En cambio, junto á las tapias algunas do­cenas de nichos, recién hechos y vacíos, aguar­dan moradores, como la nueva ciudad espera edificios públicos; y á otro lado mezquinos panteones, ya llenos, muestran tal cual lápida de mármol, tal cual inscripción dorada: último refinamiento de la cultura… ¿qué puede haber de lapidarios allí donde parece que aún faltan enterradores?—Pues en la parte literaria igual contraste; aquí se leían las verdades eternas, esos magníficos consuelos con que la sabidu­ría increada parece que á la vez arrulla al que duerme en el sepulcro y guía al que camina en el mundo; y un poco más allá epitafios en seguidillas, ó aforismos filosóficos más vacíos y repugnantes que las tumbas mismas.
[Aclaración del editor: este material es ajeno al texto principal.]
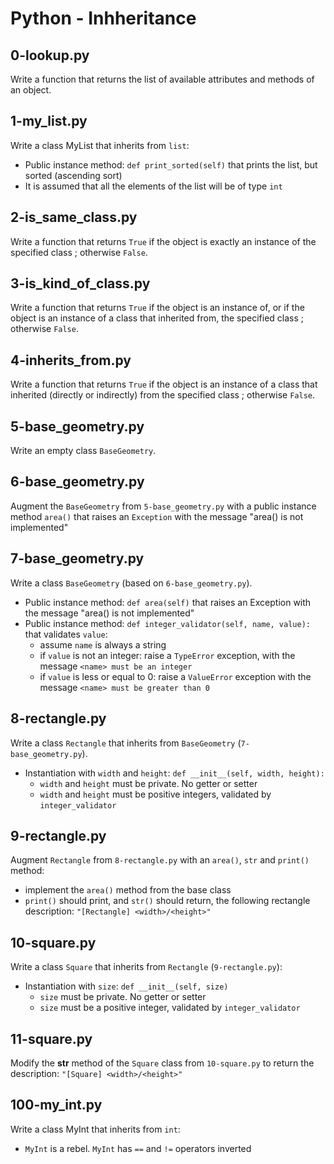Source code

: # Python - Inhheritance

## 0-lookup.py
Write a function that returns the list of available attributes and methods of an object.

## 1-my_list.py
Write a class MyList that inherits from `list`:
- Public instance method: `def print_sorted(self)` that prints the list, but sorted (ascending sort)
- It is assumed that all the elements of the list will be of type `int`

## 2-is_same_class.py
Write a function that returns `True` if the object is exactly an instance of the specified class ; otherwise `False`.

## 3-is_kind_of_class.py
Write a function that returns `True` if the object is an instance of, or if the object is an instance of a class that inherited from, the specified class ; otherwise `False`.

## 4-inherits_from.py
Write a function that returns `True` if the object is an instance of a class that inherited (directly or indirectly) from the specified class ; otherwise `False`.

## 5-base_geometry.py
Write an empty class `BaseGeometry`.

## 6-base_geometry.py
Augment the `BaseGeometry` from `5-base_geometry.py` with a public instance method `area()` that raises an `Exception` with the message "area() is not implemented"

## 7-base_geometry.py
Write a class `BaseGeometry` (based on `6-base_geometry.py`).
- Public instance method: `def area(self)` that raises an Exception with the message "area() is not implemented"
- Public instance method: `def integer_validator(self, name, value):` that validates `value`:
  - assume `name` is always a string
  - if `value` is not an integer: raise a `TypeError` exception, with the message `<name> must be an integer`
  - if `value` is less or equal to 0: raise a `ValueError` exception with the message `<name> must be greater than 0`

## 8-rectangle.py
Write a class `Rectangle` that inherits from `BaseGeometry` (`7-base_geometry.py`).
- Instantiation with `width` and `height`: `def __init__(self, width, height):`
  - `width` and `height` must be private. No getter or setter
  - `width` and `height` must be positive integers, validated by `integer_validator`

## 9-rectangle.py
Augment `Rectangle` from `8-rectangle.py` with an `area()`, `str` and `print()` method:
- implement the `area()` method from the base class
- `print()` should print, and `str()` should return, the following rectangle description: `"[Rectangle] <width>/<height>"`

## 10-square.py
Write a class `Square` that inherits from `Rectangle` (`9-rectangle.py`):
- Instantiation with `size`: `def __init__(self, size)`
  - `size` must be private. No getter or setter
  - `size` must be a positive integer, validated by `integer_validator`

## 11-square.py
Modify the __str__ method of the `Square` class from `10-square.py` to return the description: `"[Square] <width>/<height>"`

## 100-my_int.py
Write a class MyInt that inherits from `int`:
- `MyInt` is a rebel. `MyInt` has `==` and `!=` operators inverted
Mezcla extraña de primitiva fe y de modernísima pe­dantería; piedras miliarias que marcan el ca­mino de donde venimos y á donde vamos.— Pues como digo, estaba yo considerando es­tas cosas y embebecido más aún delante de dos lápidas, una de piedra sillería ya medio borrada, otra de mármol poco ha desdorada por las lluvias, cuando me llamó la atención el canto de un entierro; volví la cabeza y vi atra­vesar por el Campo Santo un pequeño grupo; cuatro hombres, como labradores ó jornaleros, llevaban en hombros un ataúd descubierto: un velo agitado por el viento sobre el cadáver daba á entender que era de una mujer; otra la seguía, no con aire melancólico ni alegre, sino indiferente y nada más…

Miré hacia la puerta por donde primero ha­bía oído los cánticos, y ya no había nadie; el escaso y mal pagado clero se había vuelto desde allí, y había como abandonado antes de tiempo aquellos despojos á la destrucción que parece que sale á recibir sus víctimas al um­bral.

Yo, por el contrario, sujeto ya á aquel vér­tigo que á veces se apodera del ánimo y no le permite reposo hasta que llega al fondo de sus sensaciones, de aquel furor que en el gozo nos lleva hasta la última vuelta de un baile, hasta la última copa de un festín, y en la pena hasta ver caer una víctima ó cerrarse un ataúd; impelido, digo, por ese torbellino, corrí hacia el hoyo… ya era tarde… el azadón implacable de los sepultureros hacía caer sobre el cadáver tierra y piedras y calaveras y huesos de otras que á su vez habían dormido en aquel mismo lecho… sólo unas manos blancas y delicadas que sujetaban una cruz y un ramo de flores quedaban aún, cuando yo llegué, sobre la tier­ra; no necesité preguntar… era, pues, una joven doncella; poco después ya todo no era más que un montón recién hecho… ¿y para qué sa­ber más… ¿y cómo y á quién preguntarlo?... la mujer que seguía á la comitiva había recogido el velo y la almohada mortuoria; habla­ba al marchar del precio á que podría venderlo… estamos en feria.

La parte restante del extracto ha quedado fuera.